--- Source data Enclosed Below ---

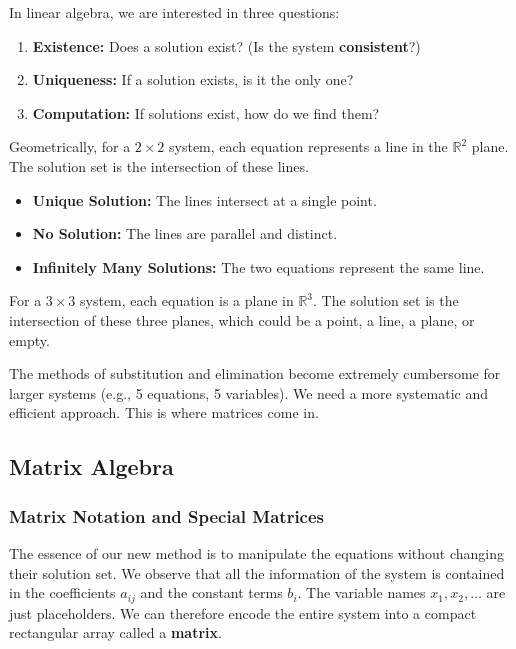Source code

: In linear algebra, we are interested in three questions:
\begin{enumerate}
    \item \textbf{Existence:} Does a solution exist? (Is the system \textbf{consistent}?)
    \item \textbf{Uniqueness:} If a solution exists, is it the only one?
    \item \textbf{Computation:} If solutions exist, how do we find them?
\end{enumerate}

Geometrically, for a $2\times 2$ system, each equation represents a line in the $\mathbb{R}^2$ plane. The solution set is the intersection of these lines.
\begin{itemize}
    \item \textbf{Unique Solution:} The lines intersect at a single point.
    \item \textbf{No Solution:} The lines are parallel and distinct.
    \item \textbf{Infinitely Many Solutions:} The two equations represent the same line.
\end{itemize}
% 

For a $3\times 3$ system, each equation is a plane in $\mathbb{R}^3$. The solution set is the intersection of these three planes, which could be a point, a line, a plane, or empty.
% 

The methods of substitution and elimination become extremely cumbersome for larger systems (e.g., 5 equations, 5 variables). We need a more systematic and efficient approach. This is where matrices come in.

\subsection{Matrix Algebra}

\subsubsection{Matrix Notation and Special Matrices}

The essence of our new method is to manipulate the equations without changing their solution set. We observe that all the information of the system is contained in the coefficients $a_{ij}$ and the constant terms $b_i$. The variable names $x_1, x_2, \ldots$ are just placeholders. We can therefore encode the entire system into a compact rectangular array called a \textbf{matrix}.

--- End of Enclosed Source data ---
--- Source data Enclosed Below ---

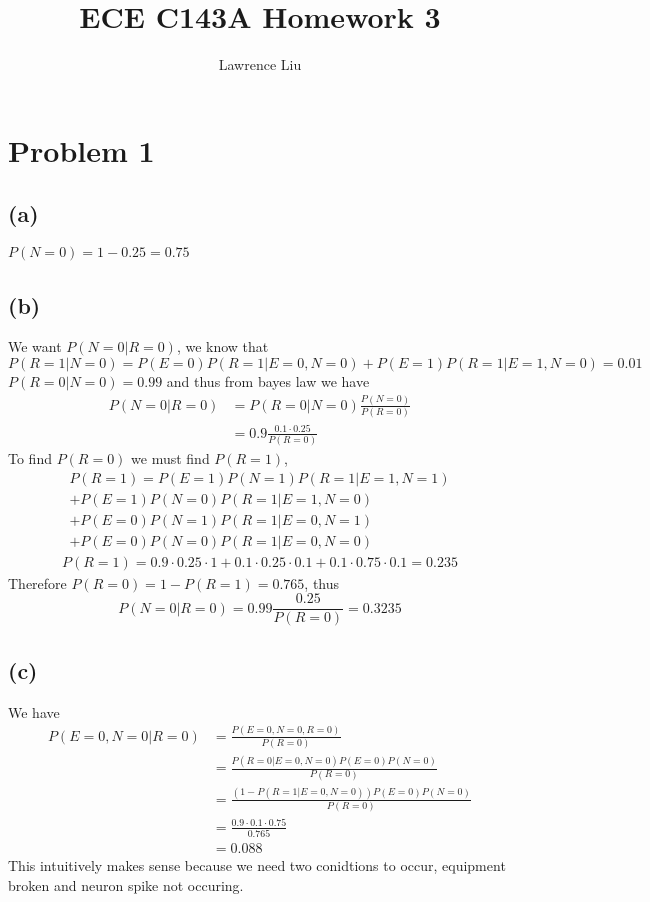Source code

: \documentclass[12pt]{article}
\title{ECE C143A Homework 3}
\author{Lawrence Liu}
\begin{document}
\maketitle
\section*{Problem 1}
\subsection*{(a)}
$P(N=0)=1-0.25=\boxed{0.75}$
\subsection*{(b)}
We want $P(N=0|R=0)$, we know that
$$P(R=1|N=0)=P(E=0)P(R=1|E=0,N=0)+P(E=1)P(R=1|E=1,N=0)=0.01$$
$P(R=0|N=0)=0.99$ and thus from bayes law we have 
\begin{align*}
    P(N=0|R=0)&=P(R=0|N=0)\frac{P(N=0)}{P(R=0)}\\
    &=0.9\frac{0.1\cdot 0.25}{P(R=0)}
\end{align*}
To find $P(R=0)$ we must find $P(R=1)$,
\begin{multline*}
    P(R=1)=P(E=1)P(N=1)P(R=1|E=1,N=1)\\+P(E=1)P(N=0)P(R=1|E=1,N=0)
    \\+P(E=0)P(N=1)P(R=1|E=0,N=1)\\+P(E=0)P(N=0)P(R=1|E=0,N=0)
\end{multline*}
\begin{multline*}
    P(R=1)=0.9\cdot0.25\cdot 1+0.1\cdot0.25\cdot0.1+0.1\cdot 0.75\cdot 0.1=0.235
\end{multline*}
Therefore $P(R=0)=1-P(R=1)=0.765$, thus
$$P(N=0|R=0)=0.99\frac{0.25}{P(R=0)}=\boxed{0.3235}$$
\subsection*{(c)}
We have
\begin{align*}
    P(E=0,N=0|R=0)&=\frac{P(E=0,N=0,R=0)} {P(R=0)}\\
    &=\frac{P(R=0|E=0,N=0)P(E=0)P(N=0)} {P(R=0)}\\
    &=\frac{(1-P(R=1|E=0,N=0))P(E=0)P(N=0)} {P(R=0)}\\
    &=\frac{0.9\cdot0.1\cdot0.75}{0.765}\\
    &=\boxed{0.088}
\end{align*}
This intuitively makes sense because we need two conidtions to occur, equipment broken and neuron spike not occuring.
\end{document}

--- End of Enclosed Source data ---

• [Work item]:
Going through the entries above, show each line that contains "have".

• [Task response]:
$P(R=0|N=0)=0.99$ and thus from bayes law we have 
We have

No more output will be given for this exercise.